New guidance from the Treasury Department on Wednesday gives local and state governments greater flexibility to address affordable housing with their share of $350 billion in direct aid from the American Rescue Plan – President Joe Biden's signature COVID-19 stimulus law that Democrats in Congress passed in March 2021.
What the changes mean
State and local governments will be able to use American Rescue Plan funds to finance long-term affordable housing loans to nonprofits and developers. The loans must extend at least 20 years and offer affordably priced units for households earning 65% or less of the area's median income over that same duration. Previously, loans were subject to more restrictions.
New rules allow cities and states to direct COVID-19 rescue funds to six additional federal housing programs – opening up money for low-income housing credits, affordable housing preservation, supportive housing for the elderly and disabled, and public housing capital projects. Currently, funds are limited to just two programs: the National Housing Trust Fund and HOME Investment Partnerships Program.
The Biden administration is clarifying that American Rescue Plan funds can "finance the development, repair or operation" of any affordable rental housing unit.
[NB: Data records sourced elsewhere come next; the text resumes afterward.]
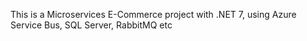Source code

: This is a Microservices E-Commerce project with .NET 7, using Azure Service Bus, SQL Server, RabbitMQ etc
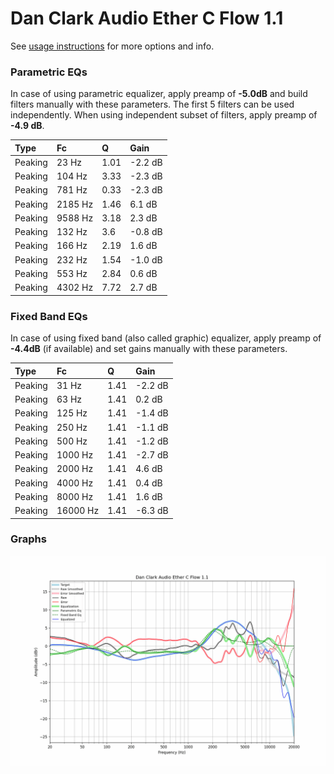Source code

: # Dan Clark Audio Ether C Flow 1.1
See [usage instructions](https://github.com/jaakkopasanen/AutoEq#usage) for more options and info.

### Parametric EQs
In case of using parametric equalizer, apply preamp of **-5.0dB** and build filters manually
with these parameters. The first 5 filters can be used independently.
When using independent subset of filters, apply preamp of **-4.9 dB**.

| Type    | Fc      |    Q | Gain    |
|:--------|:--------|:-----|:--------|
| Peaking | 23 Hz   | 1.01 | -2.2 dB |
| Peaking | 104 Hz  | 3.33 | -2.3 dB |
| Peaking | 781 Hz  | 0.33 | -2.3 dB |
| Peaking | 2185 Hz | 1.46 | 6.1 dB  |
| Peaking | 9588 Hz | 3.18 | 2.3 dB  |
| Peaking | 132 Hz  | 3.6  | -0.8 dB |
| Peaking | 166 Hz  | 2.19 | 1.6 dB  |
| Peaking | 232 Hz  | 1.54 | -1.0 dB |
| Peaking | 553 Hz  | 2.84 | 0.6 dB  |
| Peaking | 4302 Hz | 7.72 | 2.7 dB  |

### Fixed Band EQs
In case of using fixed band (also called graphic) equalizer, apply preamp of **-4.4dB**
(if available) and set gains manually with these parameters.

| Type    | Fc       |    Q | Gain    |
|:--------|:---------|:-----|:--------|
| Peaking | 31 Hz    | 1.41 | -2.2 dB |
| Peaking | 63 Hz    | 1.41 | 0.2 dB  |
| Peaking | 125 Hz   | 1.41 | -1.4 dB |
| Peaking | 250 Hz   | 1.41 | -1.1 dB |
| Peaking | 500 Hz   | 1.41 | -1.2 dB |
| Peaking | 1000 Hz  | 1.41 | -2.7 dB |
| Peaking | 2000 Hz  | 1.41 | 4.6 dB  |
| Peaking | 4000 Hz  | 1.41 | 0.4 dB  |
| Peaking | 8000 Hz  | 1.41 | 1.6 dB  |
| Peaking | 16000 Hz | 1.41 | -6.3 dB |

### Graphs
![](./Dan%20Clark%20Audio%20Ether%20C%20Flow%201.1.png)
Although many cities and states have committed funds toward affordable housing, others have had questions about whether they can use the money this way.
The bigger housing picture
The U.S. has a shortfall of 1.5 million homes, according to Moody's Analytics, an economics research firm based in New York. The crunch has helped further fuel a spike in rental and sale prices that has intensified during the pandemic.
Biden, who faces pressure to find solutions to 40-year high inflation, put forward a goal in May to close the "housing supply gap" in five years.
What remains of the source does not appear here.